Whenever the word "koma" turns up in a line of the data below, copy that line.

:: Record extracts ::

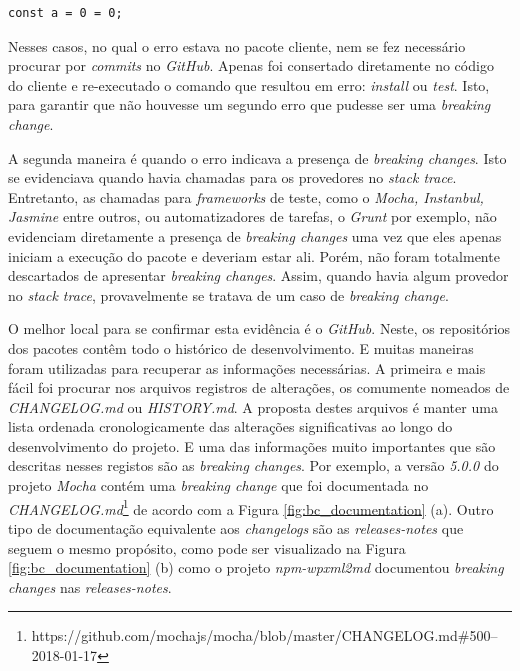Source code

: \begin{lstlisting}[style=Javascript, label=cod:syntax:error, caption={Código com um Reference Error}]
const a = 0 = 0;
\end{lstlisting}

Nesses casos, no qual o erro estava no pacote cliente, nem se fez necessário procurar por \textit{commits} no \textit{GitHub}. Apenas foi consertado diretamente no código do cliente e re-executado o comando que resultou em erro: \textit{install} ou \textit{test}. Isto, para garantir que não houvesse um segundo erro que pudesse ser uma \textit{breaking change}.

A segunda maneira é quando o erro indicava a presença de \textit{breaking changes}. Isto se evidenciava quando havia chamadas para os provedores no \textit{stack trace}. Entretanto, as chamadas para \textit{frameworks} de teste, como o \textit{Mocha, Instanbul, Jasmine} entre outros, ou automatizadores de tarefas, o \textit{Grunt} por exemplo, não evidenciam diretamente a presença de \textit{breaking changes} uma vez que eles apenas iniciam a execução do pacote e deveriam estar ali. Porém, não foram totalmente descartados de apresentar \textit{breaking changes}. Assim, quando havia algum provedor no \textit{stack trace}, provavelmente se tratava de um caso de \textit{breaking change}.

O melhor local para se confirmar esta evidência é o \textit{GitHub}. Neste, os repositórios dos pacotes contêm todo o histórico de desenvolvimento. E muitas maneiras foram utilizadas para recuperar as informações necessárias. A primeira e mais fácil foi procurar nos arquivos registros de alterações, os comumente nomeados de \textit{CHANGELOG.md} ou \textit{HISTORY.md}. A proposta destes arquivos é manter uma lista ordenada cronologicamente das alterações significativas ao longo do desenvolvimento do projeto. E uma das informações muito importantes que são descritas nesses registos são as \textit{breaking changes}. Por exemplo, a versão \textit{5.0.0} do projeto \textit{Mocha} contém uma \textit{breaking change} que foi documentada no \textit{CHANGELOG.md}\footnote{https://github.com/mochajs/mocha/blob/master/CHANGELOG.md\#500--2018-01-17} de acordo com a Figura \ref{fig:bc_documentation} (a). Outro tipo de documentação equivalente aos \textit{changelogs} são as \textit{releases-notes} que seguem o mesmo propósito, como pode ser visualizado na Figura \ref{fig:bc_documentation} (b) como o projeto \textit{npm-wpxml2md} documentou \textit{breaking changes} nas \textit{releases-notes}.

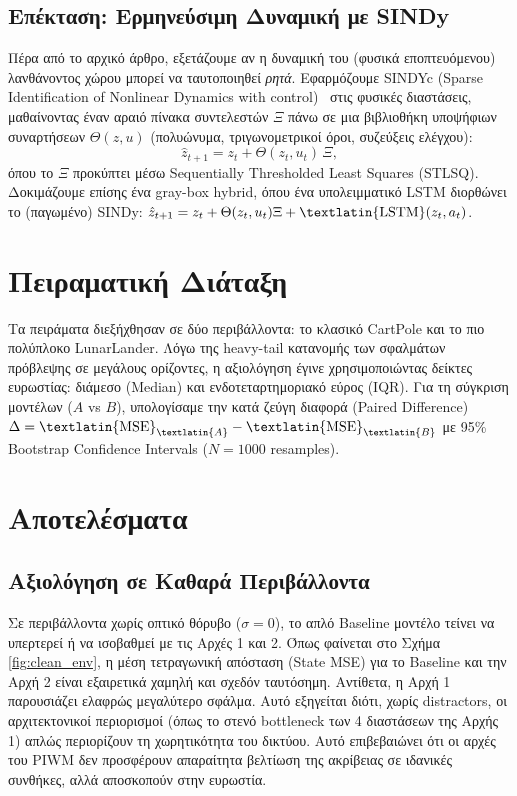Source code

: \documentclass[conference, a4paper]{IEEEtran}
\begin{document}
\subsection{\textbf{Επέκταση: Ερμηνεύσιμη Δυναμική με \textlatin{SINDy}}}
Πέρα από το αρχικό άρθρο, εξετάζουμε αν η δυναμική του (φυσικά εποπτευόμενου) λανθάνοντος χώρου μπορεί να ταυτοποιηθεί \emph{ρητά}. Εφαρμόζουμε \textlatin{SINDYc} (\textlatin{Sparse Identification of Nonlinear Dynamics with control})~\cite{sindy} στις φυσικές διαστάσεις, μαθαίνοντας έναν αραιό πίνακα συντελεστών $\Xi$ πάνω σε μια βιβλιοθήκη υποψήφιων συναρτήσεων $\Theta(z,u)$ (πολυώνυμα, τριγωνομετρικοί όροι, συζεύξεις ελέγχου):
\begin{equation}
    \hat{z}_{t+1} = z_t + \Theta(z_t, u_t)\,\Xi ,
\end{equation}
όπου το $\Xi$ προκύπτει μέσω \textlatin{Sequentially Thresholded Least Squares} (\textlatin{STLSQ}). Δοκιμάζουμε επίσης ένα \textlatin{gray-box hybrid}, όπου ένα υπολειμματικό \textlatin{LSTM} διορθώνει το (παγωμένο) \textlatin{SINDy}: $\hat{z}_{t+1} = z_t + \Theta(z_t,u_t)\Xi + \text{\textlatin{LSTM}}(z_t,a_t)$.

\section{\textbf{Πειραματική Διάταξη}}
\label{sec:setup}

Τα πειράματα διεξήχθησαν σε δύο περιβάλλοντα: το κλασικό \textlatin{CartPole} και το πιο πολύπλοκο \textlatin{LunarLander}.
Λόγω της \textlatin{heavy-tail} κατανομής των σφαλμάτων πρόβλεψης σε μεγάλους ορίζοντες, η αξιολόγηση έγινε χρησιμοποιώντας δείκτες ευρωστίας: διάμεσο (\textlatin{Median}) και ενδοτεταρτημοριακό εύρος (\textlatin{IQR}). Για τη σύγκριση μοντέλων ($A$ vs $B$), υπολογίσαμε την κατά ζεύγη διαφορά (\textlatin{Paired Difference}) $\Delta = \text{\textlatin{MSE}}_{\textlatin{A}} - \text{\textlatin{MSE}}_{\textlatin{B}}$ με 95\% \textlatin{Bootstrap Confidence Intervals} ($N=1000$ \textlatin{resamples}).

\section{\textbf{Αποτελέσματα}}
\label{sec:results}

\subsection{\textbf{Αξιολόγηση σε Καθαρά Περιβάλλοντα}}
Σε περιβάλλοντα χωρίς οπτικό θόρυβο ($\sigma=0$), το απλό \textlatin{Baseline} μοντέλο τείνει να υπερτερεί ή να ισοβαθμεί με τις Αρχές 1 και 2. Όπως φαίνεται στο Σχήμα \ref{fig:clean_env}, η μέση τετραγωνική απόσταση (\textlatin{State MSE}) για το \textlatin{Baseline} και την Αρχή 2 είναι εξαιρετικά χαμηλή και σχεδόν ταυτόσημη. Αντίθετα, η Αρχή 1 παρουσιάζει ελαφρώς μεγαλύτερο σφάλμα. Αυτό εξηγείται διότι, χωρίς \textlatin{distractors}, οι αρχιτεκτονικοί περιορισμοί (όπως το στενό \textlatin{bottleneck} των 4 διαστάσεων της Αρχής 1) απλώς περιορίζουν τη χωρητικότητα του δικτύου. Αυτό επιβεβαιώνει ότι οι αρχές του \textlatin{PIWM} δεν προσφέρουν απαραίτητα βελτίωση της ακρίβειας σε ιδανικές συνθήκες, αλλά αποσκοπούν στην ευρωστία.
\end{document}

:::
:: Record extracts ::

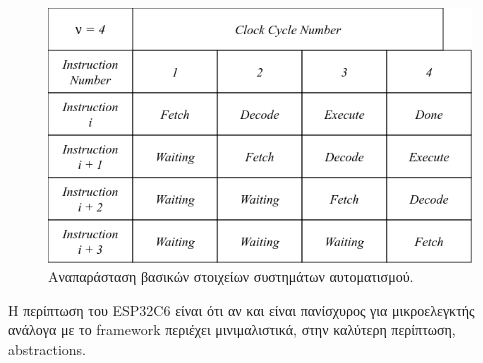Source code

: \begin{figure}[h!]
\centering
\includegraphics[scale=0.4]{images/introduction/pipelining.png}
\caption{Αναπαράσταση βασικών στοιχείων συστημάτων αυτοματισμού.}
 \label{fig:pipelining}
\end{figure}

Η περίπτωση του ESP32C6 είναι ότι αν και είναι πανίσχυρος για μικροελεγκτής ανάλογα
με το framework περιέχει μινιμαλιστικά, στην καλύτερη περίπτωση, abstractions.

:::
:: Record extracts ::

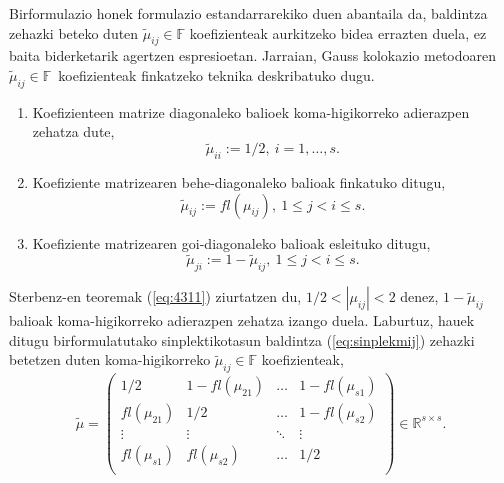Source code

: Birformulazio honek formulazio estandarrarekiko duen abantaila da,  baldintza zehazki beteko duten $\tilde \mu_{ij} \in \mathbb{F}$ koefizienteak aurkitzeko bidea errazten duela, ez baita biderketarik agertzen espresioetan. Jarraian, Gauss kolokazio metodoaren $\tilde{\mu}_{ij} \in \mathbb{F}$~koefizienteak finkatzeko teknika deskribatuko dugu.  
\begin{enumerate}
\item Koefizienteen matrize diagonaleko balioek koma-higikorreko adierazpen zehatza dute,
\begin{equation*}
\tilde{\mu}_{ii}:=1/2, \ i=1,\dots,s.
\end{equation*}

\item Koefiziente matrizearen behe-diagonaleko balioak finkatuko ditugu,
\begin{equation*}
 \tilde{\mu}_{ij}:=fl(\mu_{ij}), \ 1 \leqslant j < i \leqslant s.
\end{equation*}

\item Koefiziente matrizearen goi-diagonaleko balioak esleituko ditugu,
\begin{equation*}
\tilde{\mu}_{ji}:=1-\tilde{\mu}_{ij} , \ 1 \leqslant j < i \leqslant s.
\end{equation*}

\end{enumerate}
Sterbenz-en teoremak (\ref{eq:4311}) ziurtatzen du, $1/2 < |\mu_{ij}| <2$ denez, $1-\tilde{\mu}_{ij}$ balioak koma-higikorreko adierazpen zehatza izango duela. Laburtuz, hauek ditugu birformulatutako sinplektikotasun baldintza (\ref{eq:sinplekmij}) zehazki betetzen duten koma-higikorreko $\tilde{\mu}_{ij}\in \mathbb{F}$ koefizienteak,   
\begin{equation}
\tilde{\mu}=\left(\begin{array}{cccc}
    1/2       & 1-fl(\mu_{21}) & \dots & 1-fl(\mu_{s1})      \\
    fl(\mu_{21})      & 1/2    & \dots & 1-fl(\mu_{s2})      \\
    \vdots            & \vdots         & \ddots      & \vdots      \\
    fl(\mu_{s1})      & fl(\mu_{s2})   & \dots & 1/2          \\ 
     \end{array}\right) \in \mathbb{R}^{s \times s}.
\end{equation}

:::

| The completed task |
\item Koefizienteen matrize diagonaleko balioek koma-higikorreko adierazpen zehatza dute,
Sterbenz-en teoremak (\ref{eq:4311}) ziurtatzen du, $1/2 < |\mu_{ij}| <2$ denez, $1-\tilde{\mu}_{ij}$ balioak koma-higikorreko adierazpen zehatza izango duela. Laburtuz, hauek ditugu birformulatutako sinplektikotasun baldintza (\ref{eq:sinplekmij}) zehazki betetzen duten koma-higikorreko $\tilde{\mu}_{ij}\in \mathbb{F}$ koefizienteak,   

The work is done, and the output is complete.